Wypadek czy stłuczka to nie tylko problem i nerwy, ale też potrzeba sporządzenia opisu całego zdarzenia na potrzeby ubezpieczyciela. Jednym z wymaganych elementów jest szkic sytuacyjny pokazujący, jak doszło do kolizji. Jak się okazuje, kierowcom nie brakuje fantazji przy tworzeniu tego „dzieła”.
W internecie hitem stał się rysunek pewnego kierowcy z Rumi, którego szkic opisujący stłuczkę przypomina komiks. Jak się okazuje, nie jest to wcale wyjątkowa sytuacja. Konrad Milewski z towarzystwa ubezpieczeniowego Gother S.A. mówi, że taki nieco weselszy stosunek do tematu jest popularny. Jedni podchodzą do sprawy bardzo pragmatycznie i rysują bardzo dokładnie opisane schematy, inni pozwalają sobie na nieco humoru i dają ujście swoim artystycznym pasjom, nierzadko z dorysowanymi dymkami z wypowiedziami uczestników całego zdarzenia.
Każde podejście jest dobre, jeśli tylko czytelnie i jednoznacznie obrazuje kolizję. Ważne jest, żeby z rysunku wynikało, jak doszło do zdarzenia i jak wyglądał jego przebieg. Wszelkie żartobliwe dodatki może nie zapewniają dodatkowych informacji, ale też w niczym nie przeszkadzają. Za to należy pamiętać o podaniu w opisie najważniejszych informacji – kto był kierowcą, czy posiada prawo jazdy, natomiast w przypadku samochodu - upewnić się, że ma ważny przegląd techniczny. Szczegółowe informacje potrzebne do zgłoszenia szkody znajdują się na polisach ubezpieczeniowych.
W przypadku kolizji kierowcy z Rumi dialog na ostatnim obrazku jest tylko dodatkiem, ale najważniejsze jest to, że ze szkiców można ustalić szczegóły zdarzenia.
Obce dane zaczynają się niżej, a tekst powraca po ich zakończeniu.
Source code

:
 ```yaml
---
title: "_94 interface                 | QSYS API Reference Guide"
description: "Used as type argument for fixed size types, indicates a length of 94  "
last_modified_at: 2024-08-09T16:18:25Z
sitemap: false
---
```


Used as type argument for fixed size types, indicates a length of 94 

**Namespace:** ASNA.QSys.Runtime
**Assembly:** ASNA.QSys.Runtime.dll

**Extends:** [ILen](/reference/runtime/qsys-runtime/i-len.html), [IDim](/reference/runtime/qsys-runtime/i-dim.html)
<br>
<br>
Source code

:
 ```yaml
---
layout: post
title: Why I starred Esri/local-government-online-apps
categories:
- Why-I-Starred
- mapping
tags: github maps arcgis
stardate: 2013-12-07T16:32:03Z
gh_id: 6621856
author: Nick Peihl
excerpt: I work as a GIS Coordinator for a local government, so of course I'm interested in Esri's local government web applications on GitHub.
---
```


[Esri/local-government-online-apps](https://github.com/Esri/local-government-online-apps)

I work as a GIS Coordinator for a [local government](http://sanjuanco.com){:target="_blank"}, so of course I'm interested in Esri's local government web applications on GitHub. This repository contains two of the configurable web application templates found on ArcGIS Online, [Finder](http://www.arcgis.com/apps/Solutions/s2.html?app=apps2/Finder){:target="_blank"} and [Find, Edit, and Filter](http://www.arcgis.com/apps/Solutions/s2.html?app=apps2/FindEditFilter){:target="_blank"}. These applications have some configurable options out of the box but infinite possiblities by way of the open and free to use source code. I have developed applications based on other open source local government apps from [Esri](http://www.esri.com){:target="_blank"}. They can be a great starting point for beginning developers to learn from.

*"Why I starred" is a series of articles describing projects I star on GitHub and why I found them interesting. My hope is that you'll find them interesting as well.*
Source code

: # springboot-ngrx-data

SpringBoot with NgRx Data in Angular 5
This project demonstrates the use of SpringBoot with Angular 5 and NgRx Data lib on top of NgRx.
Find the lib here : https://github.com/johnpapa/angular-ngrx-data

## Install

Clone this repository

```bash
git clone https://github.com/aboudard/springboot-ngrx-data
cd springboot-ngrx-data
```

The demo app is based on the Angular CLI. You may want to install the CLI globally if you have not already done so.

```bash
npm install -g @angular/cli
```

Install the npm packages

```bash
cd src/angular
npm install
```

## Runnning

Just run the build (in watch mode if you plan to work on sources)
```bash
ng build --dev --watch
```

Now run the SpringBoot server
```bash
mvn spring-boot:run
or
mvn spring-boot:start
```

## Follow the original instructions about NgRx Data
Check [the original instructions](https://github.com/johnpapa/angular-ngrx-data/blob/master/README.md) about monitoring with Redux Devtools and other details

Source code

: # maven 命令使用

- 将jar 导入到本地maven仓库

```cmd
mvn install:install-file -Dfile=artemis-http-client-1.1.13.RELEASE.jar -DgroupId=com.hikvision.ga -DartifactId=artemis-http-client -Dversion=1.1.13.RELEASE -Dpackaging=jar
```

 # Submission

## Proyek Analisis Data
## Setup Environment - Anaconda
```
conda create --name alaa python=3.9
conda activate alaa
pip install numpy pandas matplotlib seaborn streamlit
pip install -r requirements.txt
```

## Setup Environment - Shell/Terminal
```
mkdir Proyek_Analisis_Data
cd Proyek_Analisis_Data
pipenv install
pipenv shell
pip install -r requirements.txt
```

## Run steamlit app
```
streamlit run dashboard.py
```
Wiadomo np., że świeciło się czerwone światło, a dzięki ujęciu z boku widać, że cała sytuacja miała miejsce na spadku.
Choć nikt nie wymaga od kierowców talentu artystycznego, to warto się przyłożyć do rysunku, gdyż dobry opis sytuacji pomoże w szybkim i sprawnym załatwieniu sprawy.